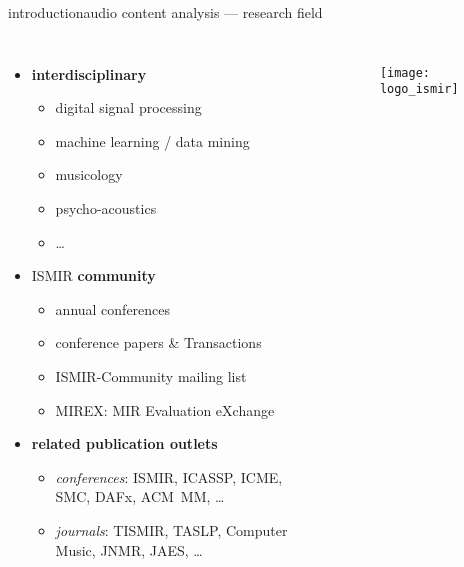         \begin{frame}{introduction}{audio content analysis --- research field}
            \vspace{-7mm}
            \begin{columns}
            \begin{itemize}
                \item<1->   \textbf{interdisciplinary}
                    \begin{itemize}
                        \item   digital signal processing
                        \item   machine learning / data mining
                        \item   musicology
                        \item   psycho-acoustics
                        \item   \ldots
                    \end{itemize}
                \smallskip
                \item<2->   ISMIR \textbf{community}
                            \begin{itemize}
                                \item   annual conferences
                                \item   conference papers \& Transactions
                                \item   ISMIR-Community mailing list
                                \item   MIREX: MIR Evaluation eXchange
                            \end{itemize}
                \smallskip
                \item<3->   \textbf{related publication outlets} 
                    \begin{itemize}
                        \item   \textit{conferences}: ISMIR, ICASSP, ICME, SMC, DAFx, ACM~MM, \ldots
                        \item   \textit{journals}: TISMIR, TASLP, Computer Music, JNMR, JAES, \ldots
                    \end{itemize}
            \end{itemize}
                \vspace{25mm}
                \begin{figure}
                    \texttt{[image: logo\_ismir]}
                \end{figure}
            \end{columns}
        \end{frame}
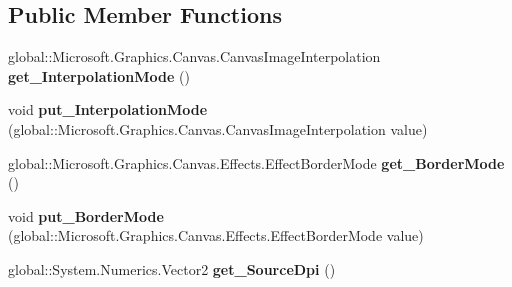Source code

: \subsection*{Public Member Functions}
\begin{DoxyCompactItemize}
\item 
\mbox{\label{interface_microsoft_1_1_graphics_1_1_canvas_1_1_effects_1_1_i_dpi_compensation_effect_ac5e4888783e519ac1ef3cca2949f28c8}} 
global\+::\+Microsoft.\+Graphics.\+Canvas.\+Canvas\+Image\+Interpolation {\bfseries get\+\_\+\+Interpolation\+Mode} ()
\item 
\mbox{\label{interface_microsoft_1_1_graphics_1_1_canvas_1_1_effects_1_1_i_dpi_compensation_effect_a9dc002b657a33313f9c1e53d96297e13}} 
void {\bfseries put\+\_\+\+Interpolation\+Mode} (global\+::\+Microsoft.\+Graphics.\+Canvas.\+Canvas\+Image\+Interpolation value)
\item 
\mbox{\label{interface_microsoft_1_1_graphics_1_1_canvas_1_1_effects_1_1_i_dpi_compensation_effect_a76445b947278b23789ac880d8cc5fc6a}} 
global\+::\+Microsoft.\+Graphics.\+Canvas.\+Effects.\+Effect\+Border\+Mode {\bfseries get\+\_\+\+Border\+Mode} ()
\item 
\mbox{\label{interface_microsoft_1_1_graphics_1_1_canvas_1_1_effects_1_1_i_dpi_compensation_effect_ade5071aec175affb5d564c3ff21ab872}} 
void {\bfseries put\+\_\+\+Border\+Mode} (global\+::\+Microsoft.\+Graphics.\+Canvas.\+Effects.\+Effect\+Border\+Mode value)
\item 
\mbox{\label{interface_microsoft_1_1_graphics_1_1_canvas_1_1_effects_1_1_i_dpi_compensation_effect_a52343f4e5f636dfc6a505f71e277c49f}} 
global\+::\+System.\+Numerics.\+Vector2 {\bfseries get\+\_\+\+Source\+Dpi} ()
\item 
\mbox{\label{interface_microsoft_1_1_graphics_1_1_canvas_1_1_effects_1_1_i_dpi_compensation_effect_ae37090d897dfa337b42f53e5dc0b69bd}} 

\end{DoxyCompactItemize}
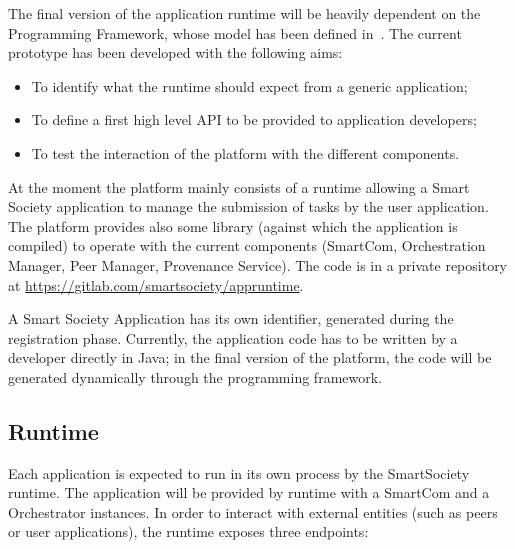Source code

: The final version of the application runtime will be heavily dependent on the Programming Framework, whose model has been defined in~\cite{D7.2}. The current prototype has been developed with the following aims: 
\begin{itemize}
	\item To identify what the runtime should expect from a generic application;
    \item To define a first high level API to be provided to application developers;
	\item To test the interaction of the platform with the different components.
\end{itemize}

At the moment the platform mainly consists of a runtime allowing a Smart Society application to manage the submission of tasks by the user application. The platform provides also some library (against which the application is compiled) to operate with the current components (SmartCom, Orchestration Manager, Peer Manager, Provenance Service). The code is in a private repository at \url{https://gitlab.com/smartsociety/appruntime}.

A Smart Society Application has its own identifier, generated during the registration phase. Currently, the application code has to be written by a developer directly in Java; in the final version of the platform, the code will be generated dynamically through the programming framework. %

\subsection{Runtime}
Each application is expected to run in its own process by the SmartSociety runtime. The application will be provided by runtime with a SmartCom and a Orchestrator instances. In order to interact with external entities (such as peers or user applications), the runtime exposes three endpoints:

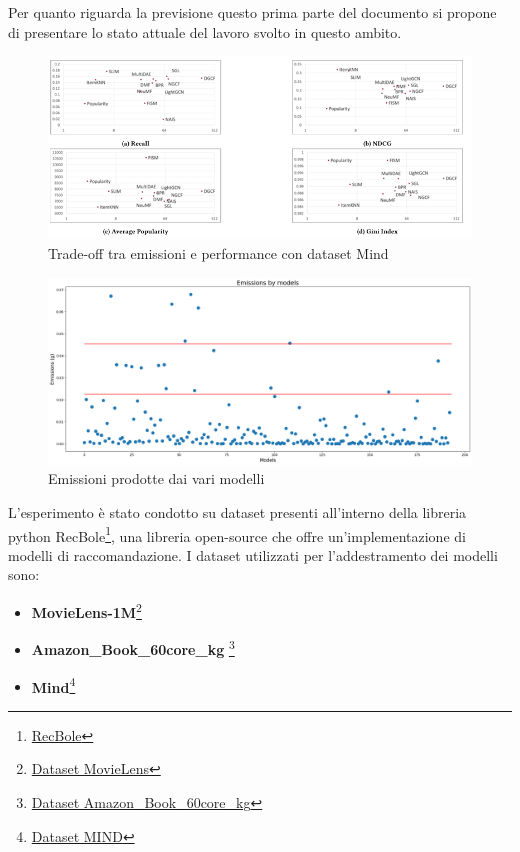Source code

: \noindent Per quanto riguarda la previsione questo prima parte del documento si propone di presentare lo stato attuale del lavoro svolto in questo ambito.

\begin{figure}[H]
    \centering
    \includegraphics[scale=0.75]{images/risultati-valutazione.png}
    \caption{Trade-off tra emissioni e performance con dataset Mind}


\end{figure}



\begin{figure}[H]
    \centering
    \includegraphics[scale=0.25]{images/situazione-attuale.png}
    \caption{Emissioni prodotte dai vari modelli}
\end{figure}

\noindent L'esperimento è stato condotto su dataset presenti all'interno della libreria python RecBole\footnote{\href{http://recbole.io}{RecBole}}{}, una libreria open-source che offre un'implementazione di modelli di raccomandazione. I dataset utilizzati per l'addestramento dei modelli sono:
\begin{itemize}
    \item \textbf{MovieLens-1M}\footnote{\href{https://github.com/RUCAIBox/RecSysDatasets/blob/master/conversion_tools/usage/MovieLens.md}{Dataset MovieLens}}{}
    \item \textbf{Amazon\_Book\_60core\_kg} \footnote{\href{https://github.com/RUCAIBox/RecSysDatasets/blob/master/conversion_tools/usage/Amazon-book-KG.md}{Dataset Amazon\_Book\_60core\_kg}}{}
    \item \textbf{Mind}\footnote{\href{https://github.com/RUCAIBox/RecSysDatasets/blob/master/conversion_tools/usage/MIND.md}{Dataset MIND}}{}
\end{itemize}



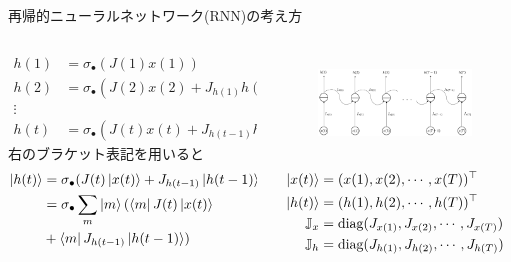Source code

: \documentclass[dvipdfmx,10pt]{beamer}
\begin{document}
  \begin{frame}[t]{再帰的ニューラルネットワーク(RNN)の考え方}
    \begin{columns}
      \begin{column}{0.5\textwidth}
        \begin{align*}
          h(1) &= \sigma_{\bullet}(J(1)x(1))\\
          h(2) &= \sigma_{\bullet}(J(2)x(2) + J_{h(1)}h(1))\\
          \vdots\\
          h(t) &= \sigma_{\bullet}(J(t)x(t) + J_{h(t-1)}h(t-1))
        \end{align*}
        右のブラケット表記を用いると
        \begin{align*}
          \ket{h(t)} &= \sigma_{\bullet}(J(t)\ket{x(t)} + J_{h(t-1)}\ket{h(t-1)})\\
          &= \sigma_{\bullet}\sum_{m}\ket{m}(\bra{m}J(t)\ket{x(t)} \\
          &+ \bra{m}J_{h(t-1)}\ket{h(t-1)})
        \end{align*}
      \end{column}
      \begin{column}{0.5\textwidth}
        \begin{figure}
          \begin{center}
            \includegraphics[height=2.6cm]{simple_RNN.png}
          \end{center} 
        \end{figure}
        \begin{align*}
          \ket{x(t)} &= (x(1),x(2),\cdots,x(T))^{\top}\\
          \ket{h(t)} &= (h(1),h(2),\cdots,h(T))^{\top}\\
          \mathbb{J}_x &= \text{diag}(J_{x(1)},J_{x(2)},\cdots,J_{x(T)})\\
          \mathbb{J}_h &= \text{diag}(J_{h(1)},J_{h(2)},\cdots,J_{h(T)})
        \end{align*}
      \end{column}
    \end{columns}
  \end{frame}
\end{document}

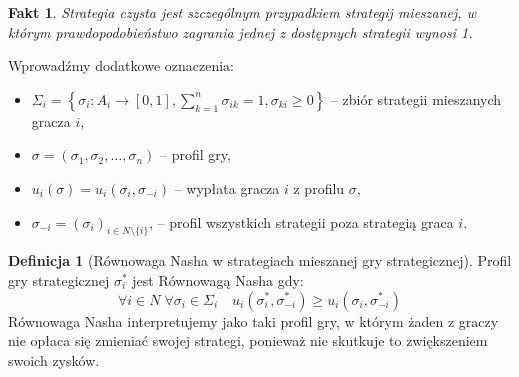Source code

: \documentclass[inzynierska]{pwr_wmat_praca_dyplomowa}
\theoremstyle{plain}
\numberwithin{theorem}{chapter}
\newtheorem{fact}[theorem]{Fakt}
\theoremstyle{definition}
\numberwithin{theorem}{chapter}
\newtheorem{definition}[theorem]{Definicja}
\begin{document}
	\begin{fact}
		Strategia czysta jest szczególnym przypadkiem strategij mieszanej, w którym prawdopodobieństwo zagrania jednej z dostępnych strategii wynosi 1.
	\end{fact}
	Wprowadźmy dodatkowe oznaczenia:
 	\begin{itemize}
 		\item $\Sigma_i  = \left\{ \sigma_i: A_i \rightarrow [0,1],\displaystyle\sum_{k=1}^{n} \sigma_{ik} = 1, \sigma_{ki}\ge 0 \right\}$ -- zbiór strategii mieszanych gracza $i$,
 		\item  $\sigma = (\sigma_1, \sigma_2,\dots,\sigma_n)$ -- profil gry,
 		\item $u_i(\sigma) = u_i(\sigma_i,\sigma_{-i})$ -- wypłata gracza $i$ z profilu $\sigma$,
 		\item $\sigma_{-i} = (\sigma_i)_{i\in N \setminus \{i\}}$, -- profil wszystkich strategii poza strategią graca $i$. 
 	\end{itemize}
	\begin{definition}[Równowaga Nasha w strategiach mieszanej gry strategicznej]
		Profil gry strategicznej $\sigma_i^*$ jest Równowagą Nasha gdy:
		\begin{equation*}
			\mathop{\forall}{i \in N}\;
			\mathop{\forall}{\sigma_i \in \Sigma_i} \quad
			u_i(\sigma_i^*,\sigma_{-i}^*) \ge u_i(\sigma_i, \sigma_{-i}^*)
		\end{equation*}
	Równowaga Nasha interpretujemy jako taki profil gry, w którym żaden z graczy nie opłaca się zmieniać swojej strategi, ponieważ nie skutkuje to zwiększeniem swoich zysków.
	\end{definition}
\end{document}
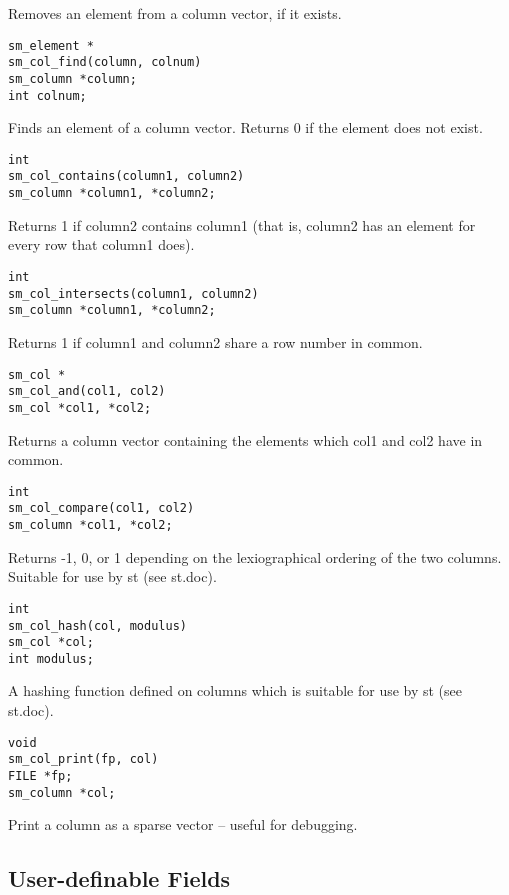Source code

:         Removes an element from a column vector, if it exists.


\begin{verbatim}
sm_element *
sm_col_find(column, colnum)
sm_column *column;
int colnum;
\end{verbatim}

        Finds an element of a column vector.  Returns 0 if the element does not
        exist.


\begin{verbatim}
int
sm_col_contains(column1, column2)
sm_column *column1, *column2;
\end{verbatim}

        Returns 1 if column2 contains column1 (that is, column2 has
        an element for every row that column1 does).


\begin{verbatim}
int
sm_col_intersects(column1, column2)
sm_column *column1, *column2;
\end{verbatim}

        Returns 1 if column1 and column2 share a row number in common.


\begin{verbatim}
sm_col *
sm_col_and(col1, col2)
sm_col *col1, *col2;
\end{verbatim}

        Returns a column vector containing the elements which col1 and
        col2 have in common.


\begin{verbatim}
int
sm_col_compare(col1, col2)
sm_column *col1, *col2;
\end{verbatim}

        Returns -1, 0, or 1 depending on the lexiographical ordering
        of the two columns.  Suitable for use by st (see st.doc).


\begin{verbatim}
int
sm_col_hash(col, modulus)
sm_col *col;
int modulus;
\end{verbatim}

        A hashing function defined on columns which is suitable for use
        by st (see st.doc).


\begin{verbatim}
void
sm_col_print(fp, col)
FILE *fp;
sm_column *col;
\end{verbatim}

        Print a column as a sparse vector -- useful for debugging.

\subsection{User-definable Fields}

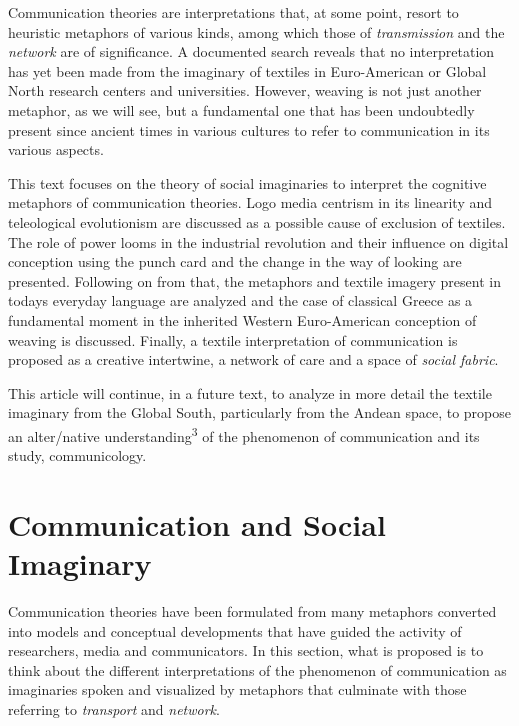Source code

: \documentclass{tufte-handout}
\begin{document}
Communication theories are interpretations that, at some point, resort
to heuristic metaphors of various kinds, among which those of
\emph{transmission} and the \emph{network} are of significance. A
documented search reveals that no interpretation has yet been made from
the imaginary of textiles in Euro-American or Global North research
centers and universities. However, weaving is not just another metaphor,
as we will see, but a fundamental one that has been undoubtedly present
since ancient times in various cultures to refer to communication in its
various aspects.

This text focuses on the theory of social imaginaries to interpret the
cognitive metaphors of communication theories. Logo media centrism in
its linearity and teleological evolutionism are discussed as a possible
cause of exclusion of textiles. The role of power looms in the
industrial revolution and their influence on digital conception using
the punch card and the change in the way of looking are presented.
Following on from that, the metaphors and textile imagery present in
today\textquotesingle s everyday language are analyzed and the case of
classical Greece as a fundamental moment in the inherited Western
Euro-American conception of weaving is discussed. Finally, a textile
interpretation of communication is proposed as a creative intertwine, a
network of care and a space of \emph{social fabric}.

This article will continue, in a future text, to analyze in more detail
the textile imaginary from the Global South, particularly from the
Andean space, to propose an alter/native understanding\textsuperscript{3} of the phenomenon of
communication and its study, communicology.

\hypertarget{communication-and-social-imaginary}{%
\section{Communication and Social
Imaginary}\label{communication-and-social-imaginary}}

Communication theories have been formulated from many metaphors
converted into models and conceptual developments that have guided the
activity of researchers, media and communicators. In this section, what
is proposed is to think about the different interpretations of the
phenomenon of communication as imaginaries spoken and visualized by
metaphors that culminate with those referring to \emph{transport} and
\emph{network}.
\end{document}
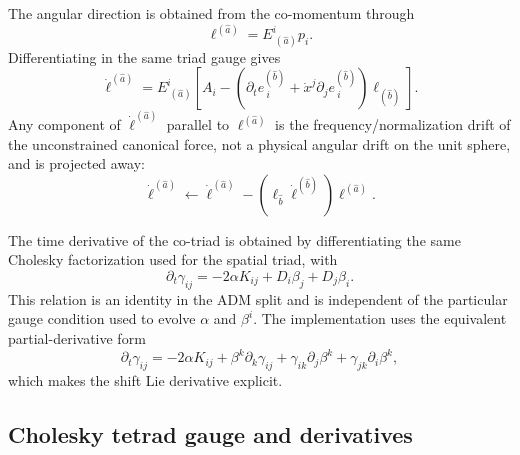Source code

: \documentclass[11pt]{article}
\begin{document}
The angular direction is obtained from the co-momentum through
\begin{equation}
  \ell^{(\hat a)} = E^i_{\ (\hat a)}p_i .
\end{equation}
Differentiating in the same triad gauge gives
\begin{equation}
  \dot\ell^{(\hat a)}
  =E^i_{\ (\hat a)}
  \left[
    A_i
    -\left(\partial_t e^{(\hat b)}_{\ i}
    +\dot x^j\partial_j e^{(\hat b)}_{\ i}\right)\ell_{(\hat b)}
  \right].
  \label{eq:admdotell}
\end{equation}
Any component of \(\dot\ell^{(\hat a)}\) parallel to
\(\ell^{(\hat a)}\) is the frequency/normalization drift of the unconstrained
canonical force, not a physical angular drift on the unit sphere, and is
projected away:
\begin{equation}
  \dot\ell^{(\hat a)}
  \leftarrow
  \dot\ell^{(\hat a)}
  -(\ell_{\hat b}\dot\ell^{(\hat b)})\ell^{(\hat a)} .
  \label{eq:ell_projection}
\end{equation}

The time derivative of the co-triad is obtained by differentiating the same
Cholesky factorization used for the spatial triad, with
\begin{equation}
  \partial_t\gamma_{ij}
  =-2\alpha K_{ij}+D_i\beta_j+D_j\beta_i .
  \label{eq:adm_gdot}
\end{equation}
This relation is an identity in the ADM split and is independent of the
particular gauge condition used to evolve \(\alpha\) and \(\beta^i\).
The implementation uses the equivalent partial-derivative form
\begin{equation}
  \partial_t\gamma_{ij}
  =
  -2\alpha K_{ij}
  +\beta^k\partial_k\gamma_{ij}
  +\gamma_{ik}\partial_j\beta^k
  +\gamma_{jk}\partial_i\beta^k ,
  \label{eq:adm_gdot_partial}
\end{equation}
which makes the shift Lie derivative explicit.

\subsection{Cholesky tetrad gauge and derivatives}
\end{document}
* * * *
▶ Goal of the exercise
Starting with the first line of the records above and stopping after the line containing "ISMIR-Community mailing list", repeat every line exactly and leave out the pictures.

▶ Answer area
         \begin{frame}{introduction}{audio content analysis --- research field}
            \vspace{-7mm}
            \begin{columns}
            \begin{itemize}
                \item<1->   \textbf{interdisciplinary}
                    \begin{itemize}
                        \item   digital signal processing
                        \item   machine learning / data mining
                        \item   musicology
                        \item   psycho-acoustics
                        \item   \ldots
                    \end{itemize}
                \smallskip
                \item<2->   ISMIR \textbf{community}
                            \begin{itemize}
                                \item   annual conferences
                                \item   conference papers \& Transactions
                                \item   ISMIR-Community mailing list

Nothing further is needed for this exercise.